GOAL OF THE EXERCISE: Of the lines listed below, return exactly those that run from the line containing "to the firebase" through the line containing "1. Allow the", both included.

Source texts of formatted documents:
━━━
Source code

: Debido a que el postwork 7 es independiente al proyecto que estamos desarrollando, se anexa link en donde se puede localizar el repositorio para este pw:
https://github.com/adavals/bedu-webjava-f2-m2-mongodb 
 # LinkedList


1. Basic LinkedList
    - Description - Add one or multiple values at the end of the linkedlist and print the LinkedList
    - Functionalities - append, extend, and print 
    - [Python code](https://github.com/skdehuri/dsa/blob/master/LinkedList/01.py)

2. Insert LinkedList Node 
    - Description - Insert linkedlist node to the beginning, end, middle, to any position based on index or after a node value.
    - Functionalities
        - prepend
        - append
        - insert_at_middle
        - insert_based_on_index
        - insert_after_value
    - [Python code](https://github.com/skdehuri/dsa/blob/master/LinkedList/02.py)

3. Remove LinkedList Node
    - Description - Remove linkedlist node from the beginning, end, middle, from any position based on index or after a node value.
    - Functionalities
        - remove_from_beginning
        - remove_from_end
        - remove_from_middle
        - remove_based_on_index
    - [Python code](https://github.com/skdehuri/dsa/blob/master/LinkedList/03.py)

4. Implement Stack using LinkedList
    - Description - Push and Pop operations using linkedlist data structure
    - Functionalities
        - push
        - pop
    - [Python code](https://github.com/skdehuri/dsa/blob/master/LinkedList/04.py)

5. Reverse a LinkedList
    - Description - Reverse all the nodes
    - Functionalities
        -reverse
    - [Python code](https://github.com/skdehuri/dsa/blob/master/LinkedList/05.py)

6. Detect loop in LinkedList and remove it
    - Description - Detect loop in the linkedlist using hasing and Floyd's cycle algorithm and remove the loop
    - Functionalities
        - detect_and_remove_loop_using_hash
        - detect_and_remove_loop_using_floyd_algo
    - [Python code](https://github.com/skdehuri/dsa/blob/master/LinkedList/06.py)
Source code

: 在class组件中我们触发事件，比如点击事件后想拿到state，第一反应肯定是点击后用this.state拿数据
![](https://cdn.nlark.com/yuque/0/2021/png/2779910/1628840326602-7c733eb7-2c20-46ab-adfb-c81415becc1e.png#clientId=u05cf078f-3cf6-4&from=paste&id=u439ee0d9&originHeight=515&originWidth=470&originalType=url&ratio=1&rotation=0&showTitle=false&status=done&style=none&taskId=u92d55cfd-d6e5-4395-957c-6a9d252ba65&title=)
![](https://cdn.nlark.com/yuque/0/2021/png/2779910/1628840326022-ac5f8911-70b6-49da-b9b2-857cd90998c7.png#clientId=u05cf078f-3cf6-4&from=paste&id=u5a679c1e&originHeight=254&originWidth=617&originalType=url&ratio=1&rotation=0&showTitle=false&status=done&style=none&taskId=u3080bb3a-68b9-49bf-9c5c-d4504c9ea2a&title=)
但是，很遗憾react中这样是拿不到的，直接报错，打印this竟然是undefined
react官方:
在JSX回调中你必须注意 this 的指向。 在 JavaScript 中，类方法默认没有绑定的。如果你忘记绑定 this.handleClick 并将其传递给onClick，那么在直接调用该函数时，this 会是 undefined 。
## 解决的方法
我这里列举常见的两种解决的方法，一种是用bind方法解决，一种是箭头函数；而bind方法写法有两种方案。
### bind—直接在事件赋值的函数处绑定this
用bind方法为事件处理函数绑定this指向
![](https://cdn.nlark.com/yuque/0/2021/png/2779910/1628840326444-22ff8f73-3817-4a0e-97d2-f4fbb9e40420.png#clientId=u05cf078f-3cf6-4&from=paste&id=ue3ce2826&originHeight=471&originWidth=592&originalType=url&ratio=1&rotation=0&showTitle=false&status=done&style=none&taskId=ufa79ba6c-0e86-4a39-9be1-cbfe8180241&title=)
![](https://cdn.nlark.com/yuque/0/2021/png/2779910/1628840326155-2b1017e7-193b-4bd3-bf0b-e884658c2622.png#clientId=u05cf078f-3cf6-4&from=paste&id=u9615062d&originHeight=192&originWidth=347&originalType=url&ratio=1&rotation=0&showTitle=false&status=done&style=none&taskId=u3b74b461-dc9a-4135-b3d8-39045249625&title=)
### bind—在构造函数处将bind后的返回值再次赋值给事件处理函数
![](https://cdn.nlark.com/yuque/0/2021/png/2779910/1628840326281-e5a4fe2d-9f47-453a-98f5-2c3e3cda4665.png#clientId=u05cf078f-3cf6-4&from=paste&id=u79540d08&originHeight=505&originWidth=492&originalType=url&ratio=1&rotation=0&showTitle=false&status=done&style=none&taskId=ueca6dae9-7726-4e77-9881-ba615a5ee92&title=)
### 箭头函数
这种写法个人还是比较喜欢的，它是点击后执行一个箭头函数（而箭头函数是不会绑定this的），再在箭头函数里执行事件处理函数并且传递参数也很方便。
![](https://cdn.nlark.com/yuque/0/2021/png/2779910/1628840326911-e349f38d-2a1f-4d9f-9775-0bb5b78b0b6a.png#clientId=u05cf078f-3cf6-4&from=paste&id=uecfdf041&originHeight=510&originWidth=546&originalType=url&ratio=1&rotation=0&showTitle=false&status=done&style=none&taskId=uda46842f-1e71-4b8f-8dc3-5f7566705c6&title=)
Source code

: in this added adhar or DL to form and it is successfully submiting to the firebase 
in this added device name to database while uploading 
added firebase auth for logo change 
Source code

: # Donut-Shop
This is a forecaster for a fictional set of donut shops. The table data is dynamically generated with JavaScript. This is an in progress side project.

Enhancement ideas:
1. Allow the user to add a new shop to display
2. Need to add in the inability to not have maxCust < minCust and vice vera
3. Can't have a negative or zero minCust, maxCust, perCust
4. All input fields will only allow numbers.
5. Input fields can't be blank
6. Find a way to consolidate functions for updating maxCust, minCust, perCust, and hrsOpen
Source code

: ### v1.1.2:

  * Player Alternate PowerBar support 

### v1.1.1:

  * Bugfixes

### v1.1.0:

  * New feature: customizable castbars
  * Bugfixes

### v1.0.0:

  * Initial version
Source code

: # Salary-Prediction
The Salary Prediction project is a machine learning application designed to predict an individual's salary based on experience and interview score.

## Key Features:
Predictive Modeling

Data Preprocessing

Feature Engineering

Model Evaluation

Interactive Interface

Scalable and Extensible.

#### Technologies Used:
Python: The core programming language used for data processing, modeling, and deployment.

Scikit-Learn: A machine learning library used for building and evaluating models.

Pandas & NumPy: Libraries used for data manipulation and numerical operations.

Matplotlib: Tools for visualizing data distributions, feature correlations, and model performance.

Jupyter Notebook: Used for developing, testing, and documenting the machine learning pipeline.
━━━
SOLUTION:
: in this added adhar or DL to form and it is successfully submiting to the firebase 
in this added device name to database while uploading 
added firebase auth for logo change 
Source code

: # Donut-Shop
This is a forecaster for a fictional set of donut shops. The table data is dynamically generated with JavaScript. This is an in progress side project.

Enhancement ideas:
1. Allow the user to add a new shop to display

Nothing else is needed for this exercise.